[Tarantool-patches] [PATCH 1/1] raft: handle remote leader resign during WAL write
Vladislav Shpilevoy
v.shpilevoy at tarantool.org
Mon Jun 7 23:48:02 MSK 2021
If Raft state machine sees the current leader has explicitly
resigned from its role, it starts a new election round right away.
But in the code starting a new round there was an assumption that
there is no a volatile state. There was, in fact.
The patch makes the election start code use the volatile state to
bump the term. It should be safe, because the other nodes won't
receive it anyway until the new term is persisted.

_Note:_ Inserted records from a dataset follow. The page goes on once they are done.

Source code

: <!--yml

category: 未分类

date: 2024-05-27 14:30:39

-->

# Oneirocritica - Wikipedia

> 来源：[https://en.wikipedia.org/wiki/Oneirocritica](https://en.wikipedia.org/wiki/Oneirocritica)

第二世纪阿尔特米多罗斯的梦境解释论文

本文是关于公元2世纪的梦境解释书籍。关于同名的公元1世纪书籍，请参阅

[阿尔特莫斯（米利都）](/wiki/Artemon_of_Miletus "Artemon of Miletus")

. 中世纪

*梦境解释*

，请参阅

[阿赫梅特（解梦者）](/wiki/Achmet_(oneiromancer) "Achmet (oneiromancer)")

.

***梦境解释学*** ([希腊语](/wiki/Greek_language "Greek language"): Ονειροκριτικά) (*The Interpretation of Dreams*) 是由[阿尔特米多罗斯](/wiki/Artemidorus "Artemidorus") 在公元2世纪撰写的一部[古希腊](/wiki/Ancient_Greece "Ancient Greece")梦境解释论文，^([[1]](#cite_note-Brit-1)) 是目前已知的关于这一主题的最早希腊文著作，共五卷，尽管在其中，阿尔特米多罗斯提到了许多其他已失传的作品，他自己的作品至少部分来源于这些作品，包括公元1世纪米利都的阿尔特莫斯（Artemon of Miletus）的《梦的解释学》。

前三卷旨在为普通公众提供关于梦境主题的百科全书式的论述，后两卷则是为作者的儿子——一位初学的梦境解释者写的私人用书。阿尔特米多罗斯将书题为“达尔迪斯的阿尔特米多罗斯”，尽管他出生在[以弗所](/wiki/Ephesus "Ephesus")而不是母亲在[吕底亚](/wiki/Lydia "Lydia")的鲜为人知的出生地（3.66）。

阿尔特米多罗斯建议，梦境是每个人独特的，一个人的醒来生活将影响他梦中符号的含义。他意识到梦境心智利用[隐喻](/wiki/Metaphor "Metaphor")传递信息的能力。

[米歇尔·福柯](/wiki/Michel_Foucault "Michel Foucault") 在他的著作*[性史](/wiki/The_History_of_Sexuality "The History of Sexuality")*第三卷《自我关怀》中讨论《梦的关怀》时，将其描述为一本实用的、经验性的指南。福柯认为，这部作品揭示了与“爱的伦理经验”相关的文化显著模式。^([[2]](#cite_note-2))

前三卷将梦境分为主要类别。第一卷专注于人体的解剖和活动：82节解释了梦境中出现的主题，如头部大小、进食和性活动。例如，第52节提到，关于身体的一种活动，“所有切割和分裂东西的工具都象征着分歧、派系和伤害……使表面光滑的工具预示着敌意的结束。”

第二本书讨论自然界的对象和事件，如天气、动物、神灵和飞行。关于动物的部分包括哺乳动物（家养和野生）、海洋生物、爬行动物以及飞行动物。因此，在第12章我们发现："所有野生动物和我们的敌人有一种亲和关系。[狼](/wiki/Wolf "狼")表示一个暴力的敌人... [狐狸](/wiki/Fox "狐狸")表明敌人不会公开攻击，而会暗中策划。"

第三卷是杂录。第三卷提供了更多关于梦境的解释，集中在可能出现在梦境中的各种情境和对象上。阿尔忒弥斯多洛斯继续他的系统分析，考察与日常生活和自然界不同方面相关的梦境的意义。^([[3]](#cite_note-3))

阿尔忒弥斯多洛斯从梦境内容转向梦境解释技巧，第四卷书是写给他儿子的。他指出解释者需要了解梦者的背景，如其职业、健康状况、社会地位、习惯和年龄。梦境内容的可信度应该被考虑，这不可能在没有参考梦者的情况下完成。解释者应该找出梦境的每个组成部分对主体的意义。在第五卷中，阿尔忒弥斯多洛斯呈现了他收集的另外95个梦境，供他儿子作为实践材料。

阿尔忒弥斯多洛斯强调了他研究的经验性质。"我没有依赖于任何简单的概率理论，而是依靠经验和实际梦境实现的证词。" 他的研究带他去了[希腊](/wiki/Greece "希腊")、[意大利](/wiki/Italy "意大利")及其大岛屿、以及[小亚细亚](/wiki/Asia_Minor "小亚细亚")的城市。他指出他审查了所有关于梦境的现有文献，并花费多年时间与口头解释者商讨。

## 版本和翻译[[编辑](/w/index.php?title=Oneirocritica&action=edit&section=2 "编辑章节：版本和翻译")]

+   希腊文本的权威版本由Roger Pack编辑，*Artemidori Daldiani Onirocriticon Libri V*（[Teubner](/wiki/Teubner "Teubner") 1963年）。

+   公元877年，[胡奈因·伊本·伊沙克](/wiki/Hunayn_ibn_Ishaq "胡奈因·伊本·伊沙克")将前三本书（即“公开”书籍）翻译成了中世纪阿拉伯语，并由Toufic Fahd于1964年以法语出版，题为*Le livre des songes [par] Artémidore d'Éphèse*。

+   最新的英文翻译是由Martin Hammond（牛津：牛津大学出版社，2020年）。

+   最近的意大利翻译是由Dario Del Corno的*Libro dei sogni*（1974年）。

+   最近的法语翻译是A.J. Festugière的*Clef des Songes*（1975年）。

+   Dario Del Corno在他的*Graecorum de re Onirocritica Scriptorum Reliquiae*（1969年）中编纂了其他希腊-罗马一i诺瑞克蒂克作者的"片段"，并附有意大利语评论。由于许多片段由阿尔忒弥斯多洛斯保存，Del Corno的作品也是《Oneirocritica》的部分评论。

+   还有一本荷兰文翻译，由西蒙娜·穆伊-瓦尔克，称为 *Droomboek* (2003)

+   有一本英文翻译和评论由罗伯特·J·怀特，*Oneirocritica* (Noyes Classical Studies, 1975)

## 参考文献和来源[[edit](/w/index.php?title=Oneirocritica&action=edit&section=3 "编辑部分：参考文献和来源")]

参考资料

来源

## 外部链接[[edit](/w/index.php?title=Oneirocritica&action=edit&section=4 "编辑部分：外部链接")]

There was an alternative - do not schedule new election until the
current WAL write ends. It wasn't done, because would achieve the
same (the term would be bumped and persisted) but with bigger a
latency.
Another reason is that if the leader would appear and resign
during WAL write on another candidate, in the end of its WAL write
the latter would see 0 leader and would think this term didn't
have one yet. And would try to elect self now, in the current
term. It makes little sense, because it won't win - the current
term had already had a leader and the majority of votes is
already taken.
Closes #6129
---
Branch: http://github.com/tarantool/tarantool/tree/gerold103/gh-6129-raft-crash
Issue: https://github.com/tarantool/tarantool/issues/6129
.../gh-6129-raft-resign-during-wal.md | 7 ++
src/lib/raft/raft.c | 8 +-
test/unit/raft.c | 80 ++++++++++++++++++-
test/unit/raft.result | 10 ++-
4 files changed, 101 insertions(+), 4 deletions(-)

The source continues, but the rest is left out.